Whatever the case, US Treasury Secretary Donald T. Regan was prompted to predict in a talk to the IMF's Interim Committee that interest rates are on the way down in the US because ''the markets are becoming convinced that inflation is down to stay.''
Of course, foreign officials are still grumbling about high interest rates in the US. But Morgan's action took some edge off the complaints. Altogether, the mood of the meeting is the cheeriest it has been for several years. The worst weight on the consciences of the officials is the grim economic conditions in most of black Africa.

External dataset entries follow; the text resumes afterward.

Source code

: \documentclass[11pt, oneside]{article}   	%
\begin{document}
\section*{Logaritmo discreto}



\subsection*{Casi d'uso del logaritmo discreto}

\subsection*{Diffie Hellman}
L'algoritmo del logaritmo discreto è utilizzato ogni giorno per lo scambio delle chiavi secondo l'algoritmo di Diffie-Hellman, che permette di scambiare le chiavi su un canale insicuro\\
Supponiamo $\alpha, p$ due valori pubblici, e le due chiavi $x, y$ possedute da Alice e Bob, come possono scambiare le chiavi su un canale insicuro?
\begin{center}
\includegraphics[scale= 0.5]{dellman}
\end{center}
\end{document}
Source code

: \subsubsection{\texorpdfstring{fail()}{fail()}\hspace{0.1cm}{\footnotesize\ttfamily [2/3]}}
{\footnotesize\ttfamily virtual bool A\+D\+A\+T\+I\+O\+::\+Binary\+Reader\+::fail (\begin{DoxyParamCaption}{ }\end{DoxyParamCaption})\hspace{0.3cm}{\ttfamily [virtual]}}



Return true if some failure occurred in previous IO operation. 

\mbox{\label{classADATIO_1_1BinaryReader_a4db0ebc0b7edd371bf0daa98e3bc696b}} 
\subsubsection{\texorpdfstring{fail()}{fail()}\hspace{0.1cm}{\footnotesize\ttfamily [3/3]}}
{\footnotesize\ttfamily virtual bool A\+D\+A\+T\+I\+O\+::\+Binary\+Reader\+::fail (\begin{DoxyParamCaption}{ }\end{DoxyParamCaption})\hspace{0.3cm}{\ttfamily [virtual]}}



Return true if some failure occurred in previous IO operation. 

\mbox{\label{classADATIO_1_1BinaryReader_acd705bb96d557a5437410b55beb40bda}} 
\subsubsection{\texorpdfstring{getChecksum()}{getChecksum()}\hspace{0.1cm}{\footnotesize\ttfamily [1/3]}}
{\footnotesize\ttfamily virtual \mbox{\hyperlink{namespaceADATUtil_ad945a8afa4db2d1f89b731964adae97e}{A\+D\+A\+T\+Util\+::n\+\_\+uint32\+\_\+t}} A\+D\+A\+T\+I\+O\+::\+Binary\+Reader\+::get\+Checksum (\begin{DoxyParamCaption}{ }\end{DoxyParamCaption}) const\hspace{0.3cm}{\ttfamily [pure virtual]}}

Germany's Mr. Stoltenberg, after noting that finance ministers cannot be very emotional because of their needs to constantly turn down requests for money, admitted: ''The deterioration of conditions in some of these poorest countries is a very shocking state.''
The World Bank has proposed a new program to help sub-Saharan Africa. But it remains an open question as to whether sufficient new foreign aid will be rounded up to make a difference. Stoltenberg spoke of the ''absolute necessity, '' for ''human, social, economic, and political reasons,'' to tackle this African problem.
Aside from Africa, the world economy looks much better.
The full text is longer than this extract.